### Exercise requirements
How many lines below contain the word "Syntax"? Give only the number.

Start of Data extract

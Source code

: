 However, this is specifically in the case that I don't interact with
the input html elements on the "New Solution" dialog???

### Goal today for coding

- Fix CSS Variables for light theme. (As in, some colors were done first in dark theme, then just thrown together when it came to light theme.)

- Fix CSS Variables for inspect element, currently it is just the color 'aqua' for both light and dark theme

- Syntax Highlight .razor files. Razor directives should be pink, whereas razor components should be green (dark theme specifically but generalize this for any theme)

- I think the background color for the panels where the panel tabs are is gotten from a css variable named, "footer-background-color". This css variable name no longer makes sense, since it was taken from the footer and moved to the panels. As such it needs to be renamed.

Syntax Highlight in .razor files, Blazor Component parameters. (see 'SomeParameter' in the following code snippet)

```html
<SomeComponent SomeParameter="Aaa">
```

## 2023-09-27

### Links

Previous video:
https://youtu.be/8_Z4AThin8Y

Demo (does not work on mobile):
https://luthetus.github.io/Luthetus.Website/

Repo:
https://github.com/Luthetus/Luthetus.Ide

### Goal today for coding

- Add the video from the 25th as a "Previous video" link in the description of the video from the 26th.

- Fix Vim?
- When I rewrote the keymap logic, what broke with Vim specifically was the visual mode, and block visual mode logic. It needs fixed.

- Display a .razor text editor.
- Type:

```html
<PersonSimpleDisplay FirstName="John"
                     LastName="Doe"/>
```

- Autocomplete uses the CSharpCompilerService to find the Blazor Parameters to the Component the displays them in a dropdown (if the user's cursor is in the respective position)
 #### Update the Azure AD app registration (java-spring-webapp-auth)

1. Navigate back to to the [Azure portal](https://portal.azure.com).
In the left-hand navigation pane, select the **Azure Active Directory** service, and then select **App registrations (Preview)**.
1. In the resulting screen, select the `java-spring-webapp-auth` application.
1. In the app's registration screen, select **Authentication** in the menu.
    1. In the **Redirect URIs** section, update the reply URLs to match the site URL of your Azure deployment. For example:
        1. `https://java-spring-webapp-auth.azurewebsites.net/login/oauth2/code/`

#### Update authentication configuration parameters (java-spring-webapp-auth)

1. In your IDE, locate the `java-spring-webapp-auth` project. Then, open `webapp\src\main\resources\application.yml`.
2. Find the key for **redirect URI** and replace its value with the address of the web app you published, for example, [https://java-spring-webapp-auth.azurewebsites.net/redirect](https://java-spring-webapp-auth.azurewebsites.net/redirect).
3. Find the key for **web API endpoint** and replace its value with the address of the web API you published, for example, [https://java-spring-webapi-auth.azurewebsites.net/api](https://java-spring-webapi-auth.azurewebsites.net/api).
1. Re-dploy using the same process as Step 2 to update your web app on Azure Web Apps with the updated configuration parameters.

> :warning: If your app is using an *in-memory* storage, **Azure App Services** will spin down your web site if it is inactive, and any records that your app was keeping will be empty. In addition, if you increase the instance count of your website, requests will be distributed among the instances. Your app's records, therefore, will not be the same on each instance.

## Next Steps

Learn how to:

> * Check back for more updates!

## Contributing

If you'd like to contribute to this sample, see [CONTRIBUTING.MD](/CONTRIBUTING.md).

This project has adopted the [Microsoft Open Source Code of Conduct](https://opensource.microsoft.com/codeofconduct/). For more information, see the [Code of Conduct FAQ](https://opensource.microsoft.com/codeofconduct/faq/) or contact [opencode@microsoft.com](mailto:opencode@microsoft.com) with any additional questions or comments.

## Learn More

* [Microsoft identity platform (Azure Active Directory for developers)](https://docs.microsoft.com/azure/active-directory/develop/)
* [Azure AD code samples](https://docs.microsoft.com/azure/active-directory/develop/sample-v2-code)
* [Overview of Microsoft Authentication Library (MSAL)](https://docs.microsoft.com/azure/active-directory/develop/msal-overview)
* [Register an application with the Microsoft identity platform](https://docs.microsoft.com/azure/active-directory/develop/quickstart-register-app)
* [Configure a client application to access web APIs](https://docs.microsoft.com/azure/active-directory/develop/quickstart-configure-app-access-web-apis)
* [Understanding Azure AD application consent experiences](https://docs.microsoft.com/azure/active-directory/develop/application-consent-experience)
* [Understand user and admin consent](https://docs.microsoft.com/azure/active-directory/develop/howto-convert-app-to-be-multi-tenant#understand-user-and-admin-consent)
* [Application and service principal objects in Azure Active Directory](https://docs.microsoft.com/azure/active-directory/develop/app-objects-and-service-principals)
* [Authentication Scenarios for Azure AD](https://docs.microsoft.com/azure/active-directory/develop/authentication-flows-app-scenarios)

End of Data extract

### Exercise response
2